On Saturday, the first day of what has become an annual ritual, more than 136 households participated in the Sunwood Neighborhood Garage Sale. Flick believes the two-day is the largest of its kind in the country.
“We typically get thousands of shoppers, many who come back year after year,” she said. Flick believes the crowds are attracted by the “bargains and because there are so many sellers all in one place,” giving shoppers a wide variety of choices.
In addition to the used clothing and thumbed-through paperbacks that form the bread and butter of garage sales, there were offbeat items that seemed to tell something about the seller’s life: a large antique gas range carcass labeled as “a very large planter,” an old Italian sewing machine, a gumball dispenser, vinyl records and a 90-year-old steamer trunk, complete with yellowing travel stickers -- although this last offering was withdrawn almost as soon as it was brought out onto the driveway (“Dad! You can’t sell that!”).
Lin Aldrich could tell stories about many of the things she put on sale. Aldrich sold her daughter’s crib early in the morning and was still waiting for an offer on her mother-in-law’s Royal typewriter.
“She wrote everything on it: her recipe cards, her letters, everything. So it’s very special,” Aldrich said, explaining that she was selling it because “I have so much more of her stuff and it’s good to let some things go.”
For buyers, the big sale offered great bargains and a festive atmosphere. Kevin Nouri, who lives in the neighborhood, said he loved walking around and being able to “pick up some soccer ball or some sporting equipment, stuff that you don’t want to pay full price for.”
Nouri was on his way to check out the rocks and fossils at his favorite spread, but took a break to grab some food for his wife, who had stayed home.
He and other shoppers had plenty of refreshments to choose from at the sale.

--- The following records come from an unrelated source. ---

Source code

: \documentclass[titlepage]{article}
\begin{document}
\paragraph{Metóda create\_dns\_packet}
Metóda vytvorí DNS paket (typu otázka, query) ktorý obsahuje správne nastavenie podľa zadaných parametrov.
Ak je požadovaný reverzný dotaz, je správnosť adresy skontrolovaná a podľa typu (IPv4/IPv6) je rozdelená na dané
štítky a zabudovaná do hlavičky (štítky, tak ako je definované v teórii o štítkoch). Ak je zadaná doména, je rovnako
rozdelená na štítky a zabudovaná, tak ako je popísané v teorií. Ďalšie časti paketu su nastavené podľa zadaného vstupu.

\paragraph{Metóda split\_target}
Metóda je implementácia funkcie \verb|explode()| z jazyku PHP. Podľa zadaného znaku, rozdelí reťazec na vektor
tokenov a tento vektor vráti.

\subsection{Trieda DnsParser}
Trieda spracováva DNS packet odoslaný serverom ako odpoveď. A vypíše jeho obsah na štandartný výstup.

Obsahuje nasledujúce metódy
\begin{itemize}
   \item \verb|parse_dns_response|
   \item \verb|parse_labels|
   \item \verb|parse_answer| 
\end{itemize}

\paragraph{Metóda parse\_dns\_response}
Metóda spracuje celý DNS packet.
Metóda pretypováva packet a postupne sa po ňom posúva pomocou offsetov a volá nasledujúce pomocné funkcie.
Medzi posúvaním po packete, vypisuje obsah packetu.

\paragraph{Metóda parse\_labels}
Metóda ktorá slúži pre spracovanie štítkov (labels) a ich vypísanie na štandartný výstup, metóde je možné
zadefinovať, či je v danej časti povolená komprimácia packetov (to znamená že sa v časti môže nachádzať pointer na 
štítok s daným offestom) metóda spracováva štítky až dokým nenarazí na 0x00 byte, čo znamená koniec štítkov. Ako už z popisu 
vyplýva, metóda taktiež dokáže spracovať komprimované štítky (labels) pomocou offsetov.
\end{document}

Budding entrepreneurs manned lemonade stands and hawked cold sodas or homemade cookies. A few homeowners set up grills for hamburgers and hotdogs. Alma Rosa and her mother sold tamales out of a portable cooler.
But for Nouri and many others, the biggest attraction at this year’s sale was Janice Huynh’s egg rolls.

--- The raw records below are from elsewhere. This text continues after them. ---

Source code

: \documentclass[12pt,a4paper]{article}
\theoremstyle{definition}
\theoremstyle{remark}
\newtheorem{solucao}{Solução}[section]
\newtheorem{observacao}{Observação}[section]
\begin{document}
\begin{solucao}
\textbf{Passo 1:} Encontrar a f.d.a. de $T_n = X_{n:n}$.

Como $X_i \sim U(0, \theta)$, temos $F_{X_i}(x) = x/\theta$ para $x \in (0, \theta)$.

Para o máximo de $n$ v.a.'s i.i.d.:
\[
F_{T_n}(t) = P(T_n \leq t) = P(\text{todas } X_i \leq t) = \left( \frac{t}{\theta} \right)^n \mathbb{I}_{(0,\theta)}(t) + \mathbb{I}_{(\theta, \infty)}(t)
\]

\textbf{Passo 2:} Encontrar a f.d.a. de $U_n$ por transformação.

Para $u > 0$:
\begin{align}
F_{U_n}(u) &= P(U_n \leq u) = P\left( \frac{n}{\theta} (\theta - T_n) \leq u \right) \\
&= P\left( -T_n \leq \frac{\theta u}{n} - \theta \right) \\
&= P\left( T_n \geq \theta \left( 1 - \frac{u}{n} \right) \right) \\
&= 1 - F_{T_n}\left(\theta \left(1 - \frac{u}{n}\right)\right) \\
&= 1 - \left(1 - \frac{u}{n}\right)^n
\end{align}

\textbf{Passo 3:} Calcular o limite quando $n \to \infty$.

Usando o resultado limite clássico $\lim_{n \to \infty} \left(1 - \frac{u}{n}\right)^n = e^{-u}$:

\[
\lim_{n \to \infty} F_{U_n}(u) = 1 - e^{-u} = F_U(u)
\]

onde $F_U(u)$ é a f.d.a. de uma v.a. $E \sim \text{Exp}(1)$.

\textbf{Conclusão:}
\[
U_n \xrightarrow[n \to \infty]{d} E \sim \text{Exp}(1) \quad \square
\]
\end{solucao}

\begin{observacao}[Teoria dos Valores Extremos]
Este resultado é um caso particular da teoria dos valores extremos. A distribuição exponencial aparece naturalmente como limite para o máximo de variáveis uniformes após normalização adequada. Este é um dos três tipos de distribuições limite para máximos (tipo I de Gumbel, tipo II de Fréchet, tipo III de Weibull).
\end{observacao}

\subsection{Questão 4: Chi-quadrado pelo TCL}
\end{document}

“I already had some for breakfast,” Nouri admitted, “but my wife wants some and so I’m back. They’re absolutely delicious.”
Huynh’s famous, home-made egg rolls are one of the top draws at the Sunwood Garage Sale. Customers line up on her driveway and wait for the latest batch to finish frying.

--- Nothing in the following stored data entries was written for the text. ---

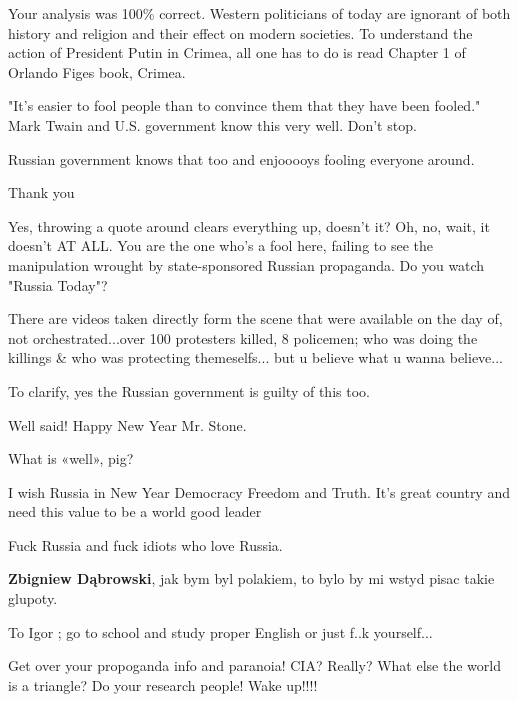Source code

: \begin{itemize}
Your analysis was 100\% correct. Western politicians of today are ignorant of
both history and religion and their effect on modern societies. To understand
the action of President Putin in Crimea, all one has to do is read Chapter 1 of
Orlando Figes book, Crimea.



"It's easier to fool people than to convince them that they have been fooled."
Mark Twain and U.S. government know this very well. Don't stop.

\begin{itemize} %
Russian government knows that too and enjooooys fooling everyone around.

Thank you


Yes, throwing a quote around clears everything up, doesn't it? Oh, no, wait, it
doesn't AT ALL. You are the one who's a fool here, failing to see the
manipulation wrought by state-sponsored Russian propaganda. Do you watch
"Russia Today"?


There are videos taken directly form the scene that were available on the day of, not orchestrated...over 100 protesters killed, 8 policemen; who was doing the killings \& who was protecting themeselfs... but u believe what u wanna believe...

To clarify, yes the Russian government is guilty of this too.
\end{itemize} %

Well said!
Happy New Year Mr. Stone.

\begin{itemize} %
What is «well», pig?

I wish Russia in New Year Democracy Freedom and Truth. It's great country and need this value to be a world good leader

Fuck Russia and fuck idiots who love Russia.

\textbf{Zbigniew Dąbrowski}, jak bym byl polakiem, to bylo by mi wstyd pisac takie glupoty.

To Igor ; go to school and study proper English or just f..k yourself...

Get over your propoganda info and paranoia!
CIA? Really? What else the world is a triangle?
Do your research people! Wake up!!!!


\end{itemize}
\end{itemize}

This year, she made 2,400 egg rolls, all by hand, even choosing to chop her own filling instead of buying ground meat at the store.
“I told my boss that I was taking the day off to make egg rolls,” Huynh said with a laugh. “He just told me to have fun.”
Huynh said it’s a lot of hard work, but worth it because it makes so many people happy. Besides, she joked, her neighbors wouldn’t let her stop anyway.
The sales in Sunwood continue Sunday. Flick said crowds are typically smaller on Sundays and that many items are heavily discounted as the two-day bonanza draws to a close.